Please help with repairing a faulty toy "laptop"

Discussion in 'Repairing Electronics' started by David K., Mar 11, 2017.

  1. David K.

    David K. New Member

    Joined:
    Mar 11, 2017
    Messages:
    2
    Likes:
    0
    Dear everyone. I'd like to ask your help with fixing this faulty Fisher Price V6999 toy laptop I'm struggling for a couple of days now.

    [​IMG]

    Symptoms:
    • Buttons 7, 8, 9 and the mouse doesn't work.
    • The last column of the 5x5 led matrix doesn't always work (seems like an independent contact problem in the lid)
    Observations:
    • It seems like the buttons are powered by two wires (violet and blue in the picture below) and neither of the buttons which are meant to be driven by blue are working.
    • I could measure a stable 3V all along the violet line but 0V along blue.
    • It seems like the button presses are handled in kind of a multiplexed way. The 10 buttons are using only 5 data wires and 2 power wires. I suspect these two wires should be powered alternately and the micro-controller decides whether it's a "two" or an "nine" depending on which one is active in the cycle.
    • If I connect 3V DC directly to the test point next to S2 on the red wire just briefly it either says "two" or "nine". It varies which one it is.
    • If I keep them connected for about half a second it says both "two" and "nine". Their order still changes. It can be "two"-"nine" or "nine"-"two".
    • It suggests to me that the cycles are properly handled in the controller. I think it couldn't say "nine" otherwise. However, for some reason violet is always powered and blue is never.
    • Using Poor Man's Oscilloscope I was measuring around and found that after pressing for example button 2 and the toy says "two" some kind of signal is sent around on the red line.
    • When pressing a button of the violet line at the test point on the left of R18 the voltage drops to ~1.5V from 3V (maybe the sound or display control signal is sent) At the point left of C8 there's an about 0.1V voltage drop for a second. At the point at U1 and the "1kHz test point" it's always 0V.
    • The top section of the left board is seemingly dedicated to controlling the 5x5 LED matrix. The two larger caps are probably driving the speaker. The 8 larger solder joints between the large caps and JR belong to the off-on(silent)-on(loud) switch on the back.
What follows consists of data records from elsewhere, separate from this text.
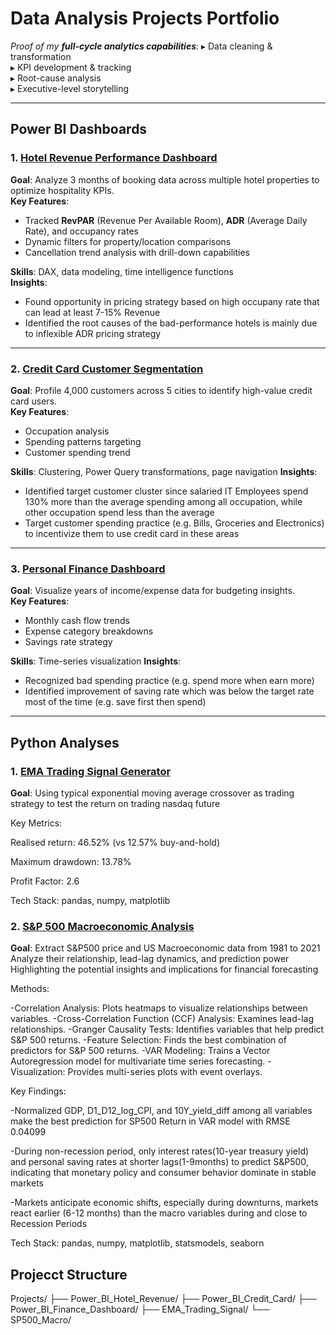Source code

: # Data Analysis Projects Portfolio

*Proof of my **full-cycle analytics capabilities**:*
▸ Data cleaning & transformation  
▸ KPI development & tracking  
▸ Root-cause analysis  
▸ Executive-level storytelling  


---

## Power BI Dashboards

### 1. [Hotel Revenue Performance Dashboard](https://github.com/leoncc24/Projects/tree/main/Power_BI_Hotel_Revenue)
**Goal**: Analyze 3 months of booking data across multiple hotel properties to optimize hospitality KPIs.  
**Key Features**:
- Tracked **RevPAR** (Revenue Per Available Room), **ADR** (Average Daily Rate), and occupancy rates
- Dynamic filters for property/location comparisons
- Cancellation trend analysis with drill-down capabilities

**Skills**: DAX, data modeling, time intelligence functions  
**Insights**:
- Found opportunity in pricing strategy based on high occupany rate that can lead at least 7-15% Revenue
- Identified the root causes of the bad-performance hotels is mainly due to inflexible ADR pricing strategy

---

### 2. [Credit Card Customer Segmentation](https://github.com/leoncc24/Projects/tree/main/Power_BI_Credit_Card)
**Goal**: Profile 4,000 customers across 5 cities to identify high-value credit card users.  
**Key Features**:
- Occupation analysis
- Spending patterns targeting
- Customer spending trend

**Skills**: Clustering, Power Query transformations, page navigation
**Insights**:
- Identified target customer cluster since salaried IT Employees spend 130% more than the average spending among all occupation, while other occupation spend less than the average
- Target customer spending practice (e.g. Bills, Groceries and Electronics) to incentivize them to use credit card in these areas

---

### 3. [Personal Finance Dashboard](https://github.com/leoncc24/Projects/tree/main/Power_BI_Finance_Dashboard)
**Goal**: Visualize years of income/expense data for budgeting insights.  
**Key Features**:
- Monthly cash flow trends
- Expense category breakdowns
- Savings rate strategy

**Skills**: Time-series visualization
**Insights**:
- Recognized bad spending practice (e.g. spend more when earn more)
- Identified improvement of saving rate which was below the target rate most of the time (e.g. save first then spend)

---

## Python Analyses

### 1. [EMA Trading Signal Generator](https://github.com/leoncc24/Projects/tree/main/EMA_Trading_Signal)

**Goal**:
Using typical exponential moving average crossover as trading strategy to test the return on trading nasdaq future

Key Metrics:

Realised return: 46.52% (vs 12.57% buy-and-hold)

Maximum drawdown: 13.78%

Profit Factor: 2.6

Tech Stack: pandas, numpy, matplotlib


### 2. [S&P 500 Macroeconomic Analysis](https://github.com/leoncc24/Projects/tree/main/sp500_with_macro)

**Goal**:
Extract S&P500 price and US Macroeconomic data from 1981 to 2021
Analyze their relationship, lead-lag dynamics, and prediction power
Highlighting the potential insights and implications for financial forecasting

Methods:

-Correlation Analysis: Plots heatmaps to visualize relationships between variables.
-Cross-Correlation Function (CCF) Analysis: Examines lead-lag relationships.
-Granger Causality Tests: Identifies variables that help predict S&P 500 returns.
-Feature Selection: Finds the best combination of predictors for S&P 500 returns.
-VAR Modeling: Trains a Vector Autoregression model for multivariate time series forecasting.
-Visualization: Provides multi-series plots with event overlays.

Key Findings:

-Normalized GDP, D1_D12_log_CPI, and 10Y_yield_diff among all variables make the best prediction for SP500 Return in VAR model with RMSE 0.04099

-During non-recession period, only interest rates(10-year treasury yield) and personal saving rates at shorter lags(1-9months) to predict S&P500, indicating that monetary policy and consumer behavior dominate in stable markets

-Markets anticipate economic shifts, especially during downturns, markets react earlier (6-12 months) than the macro variables during and close to Recession Periods


Tech Stack: pandas, numpy, matplotlib, statsmodels, seaborn


## Projecct Structure
Projects/
├── Power_BI_Hotel_Revenue/
├── Power_BI_Credit_Card/
├── Power_BI_Finance_Dashboard/
├── EMA_Trading_Signal/
└── SP500_Macro/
    So here am I know. If you have any idea what may be the problem or what and where should I measure please let me know. I'm hoping it's rather a problem with some of the SMD components rather than the micro-controller itself.

    Thank you in advance.
    David

    [​IMG]

    A bit better photo of the internals: https://s9.postimg.org/t1cfclar3/fp_v6999_02.jpg
     
  2. Grossel

    Grossel Member

    Joined:
    Sep 16, 2008
    Messages:
    918
    Likes:
    22
    Location:
    Norway
    Hi.

    Rather than measuring around, I would suggest that you look for bad solder points. It's most common around bigger components such as DC connectors and stereo outlets.
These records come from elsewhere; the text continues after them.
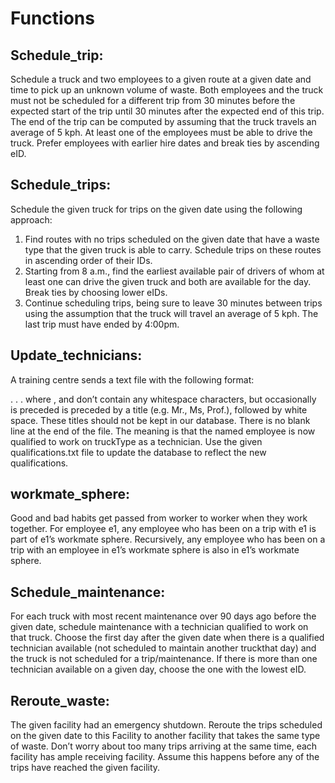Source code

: # Functions
## Schedule_trip: 
Schedule a truck and two employees to a given route at a given date and time to pick up an unknown volume of waste. Both employees and the truck must not be scheduled for a different trip from 30 minutes before the expected start of the trip until 30 minutes after the expected end of this trip. The end of the trip can be computed by assuming that the truck travels an average of 5 kph. At least one of the employees must be able to drive the truck. Prefer employees with earlier hire dates and break ties by ascending eID.

## Schedule_trips: 
Schedule the given truck for trips on the given date using the following approach:
1. Find routes with no trips scheduled on the given date that have a waste type that the given truck
is able to carry. Schedule trips on these routes in ascending order of their IDs.
2. Starting from 8 a.m., find the earliest available pair of drivers of whom at least one can drive the
given truck and both are available for the day. Break ties by choosing lower eIDs.
3. Continue scheduling trips, being sure to leave 30 minutes between trips using the assumption
that the truck will travel an average of 5 kph. The last trip must have ended by 4:00pm.

## Update_technicians: 
A training centre sends a text file with the following format:
     <firstName> <surName>
     <truckType> 

     
. . . where <firstName>, <surName> and <truckType> don’t contain any whitespace characters, but occasionally <firstName> is preceded is preceded by a title (e.g. Mr., Ms, Prof.), followed by white space. These titles should not be kept in our database. There is no blank line at the end of the file.
The meaning is that the named employee is now qualified to work on truckType as a technician. Use the given qualifications.txt file to update the database to reflect the new qualifications.

## workmate_sphere: 
Good and bad habits get passed from worker to worker when they work together. For employee e1, any employee who has been on a trip with e1 is part of e1’s workmate sphere. Recursively, any employee who has been on a trip with an employee in e1’s workmate sphere is also in e1’s workmate sphere.


## Schedule_maintenance: 
For each truck with most recent maintenance over 90 days ago before the given date, schedule maintenance with a technician qualified to work on that truck. Choose the first day after the given date when there is a qualified technician available (not scheduled to maintain another truckthat day) and the truck is not scheduled for a trip/maintenance. If there is more than one technician available on a given day, choose the one with the lowest eID.

## Reroute_waste: 
The given facility had an emergency shutdown. Reroute the trips scheduled on the given date to this Facility to another facility that takes the same type of waste. Don’t worry about too many trips arriving at the same time, each facility has ample receiving facility.
Assume this happens before any of the trips have reached the given facility.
    I also would have cleaned contact points (for buttons) on the PCB card, and also the rubber side of the buttons. Just be careful and don't use acid cleaners because some variants may get the rubber to shrink/deform.

    The toy could also have being defect by static discharge by somebody touching the PCB card without properly grounding. If that is the case then it's a lost case trying to fix.

    Even if English isn't my native language, I had to read your title twice as it wrongly suggest that there is the kid that have a defect - not the toy unit.
     
  3. David K.

    David K. New Member

    Joined:
    Mar 11, 2017
    Messages:
    2
    Likes:
    0
    Thank you for the tips Grossel. I'll be checking the solder points. (And updated the title too. Hopefully it's not so misleading now :) )

    Cleaning the button contacts may be also useful. However, I think the problem doesn't originates from worn contact because when I close them directly by wires on their test points the problematic buttons still don't work.